Is Cry Baby Lane as scary as people claim?
As for the actual film, which has since been uploaded multiple times to YouTube as to not become a lost film once again, "Cry Baby Lane" is pretty dang corny, all things considered. While it does dabble with the pretty dark urban legend of conjoined twins being separated and the spirit of an evil twin possessing everyone in town, there are at least 10 episodes of "Are You Afraid of the Dark" that are infinitely more memorable and nightmare-inducing than "Cry Baby Lane." When people in town become possessed, their eyes become white and glow like something out of "Village of the Damned," but the ghost's possession essentially just turns everyone into a cruel jerkwad than anything particularly threatening. The film's score is just as bassoon-heavy as "AYAOTD," which was most definitely on purpose and likely gave younger viewers the creeps.
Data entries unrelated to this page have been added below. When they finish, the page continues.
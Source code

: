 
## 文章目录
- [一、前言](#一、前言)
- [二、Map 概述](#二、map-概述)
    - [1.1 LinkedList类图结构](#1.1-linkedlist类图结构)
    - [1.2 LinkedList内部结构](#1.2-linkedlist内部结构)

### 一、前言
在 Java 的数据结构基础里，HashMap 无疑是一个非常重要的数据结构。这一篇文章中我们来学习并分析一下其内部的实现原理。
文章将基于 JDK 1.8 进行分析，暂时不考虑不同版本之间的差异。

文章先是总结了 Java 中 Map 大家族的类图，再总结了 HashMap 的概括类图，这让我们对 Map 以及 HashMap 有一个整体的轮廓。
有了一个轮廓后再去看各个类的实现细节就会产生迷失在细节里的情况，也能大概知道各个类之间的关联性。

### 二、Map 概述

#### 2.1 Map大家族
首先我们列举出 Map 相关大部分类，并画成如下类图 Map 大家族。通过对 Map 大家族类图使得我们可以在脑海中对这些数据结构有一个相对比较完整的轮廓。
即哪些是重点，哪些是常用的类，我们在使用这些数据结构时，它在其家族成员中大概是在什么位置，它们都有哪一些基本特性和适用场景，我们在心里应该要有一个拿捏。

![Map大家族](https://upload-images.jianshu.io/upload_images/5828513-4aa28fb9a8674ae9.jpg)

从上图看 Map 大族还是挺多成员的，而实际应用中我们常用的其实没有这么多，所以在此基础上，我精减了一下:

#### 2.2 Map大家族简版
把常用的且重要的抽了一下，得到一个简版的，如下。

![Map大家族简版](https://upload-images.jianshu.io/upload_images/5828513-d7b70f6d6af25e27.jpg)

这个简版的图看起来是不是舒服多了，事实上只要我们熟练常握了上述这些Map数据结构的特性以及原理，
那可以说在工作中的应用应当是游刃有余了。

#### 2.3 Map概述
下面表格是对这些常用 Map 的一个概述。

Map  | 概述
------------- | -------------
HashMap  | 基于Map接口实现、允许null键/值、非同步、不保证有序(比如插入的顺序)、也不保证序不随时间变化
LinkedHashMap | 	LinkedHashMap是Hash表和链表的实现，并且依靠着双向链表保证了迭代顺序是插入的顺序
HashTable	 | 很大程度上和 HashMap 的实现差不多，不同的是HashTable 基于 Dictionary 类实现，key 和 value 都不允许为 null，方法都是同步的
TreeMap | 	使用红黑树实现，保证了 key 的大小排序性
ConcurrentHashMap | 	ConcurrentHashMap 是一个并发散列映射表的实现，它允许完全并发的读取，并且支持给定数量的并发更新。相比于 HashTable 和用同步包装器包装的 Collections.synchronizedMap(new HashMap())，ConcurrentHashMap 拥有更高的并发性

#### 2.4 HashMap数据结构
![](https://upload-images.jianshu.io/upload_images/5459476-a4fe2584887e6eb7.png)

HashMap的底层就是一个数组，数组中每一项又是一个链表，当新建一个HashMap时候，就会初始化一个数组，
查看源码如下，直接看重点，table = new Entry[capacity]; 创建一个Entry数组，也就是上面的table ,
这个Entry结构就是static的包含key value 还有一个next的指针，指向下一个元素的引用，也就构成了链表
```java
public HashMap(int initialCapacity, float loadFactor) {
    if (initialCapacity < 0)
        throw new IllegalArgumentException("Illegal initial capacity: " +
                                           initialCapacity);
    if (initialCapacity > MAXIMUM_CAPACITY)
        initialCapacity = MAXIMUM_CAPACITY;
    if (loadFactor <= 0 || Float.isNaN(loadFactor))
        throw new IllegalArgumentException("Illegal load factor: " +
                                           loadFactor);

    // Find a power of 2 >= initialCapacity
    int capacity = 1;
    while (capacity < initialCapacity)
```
Nevertheless, the scariest part about "Cry Baby Lane" is the urban legends that surround it.
Honestly, rewatching it is a lot like the end of "I Saw The TV Glow," wherein Owen rewatches his favorite show as a kid that he believed to be transcendent only to realize it was a heck of a lot cheaper and overwrought than he remembered. "Cry Baby Lane" has been kept alive by claims of it being "so scary it was banned," but the reality is that it's still incredibly tame and would likely be laughed at by today's kids (who see scarier imagery watching their favorite streamers play "Five Nights at Freddy's" or in the dead-eyed thumbnails of Mr. Beast videos).
If you want to watch a time capsule of forgotten kindertrauma, "Cry Baby Lane" is available all over the internet. Still, there's no shame in wanting to keep the mystique alive and allowing the film to exist only in your distorted memories or macabre imaginations.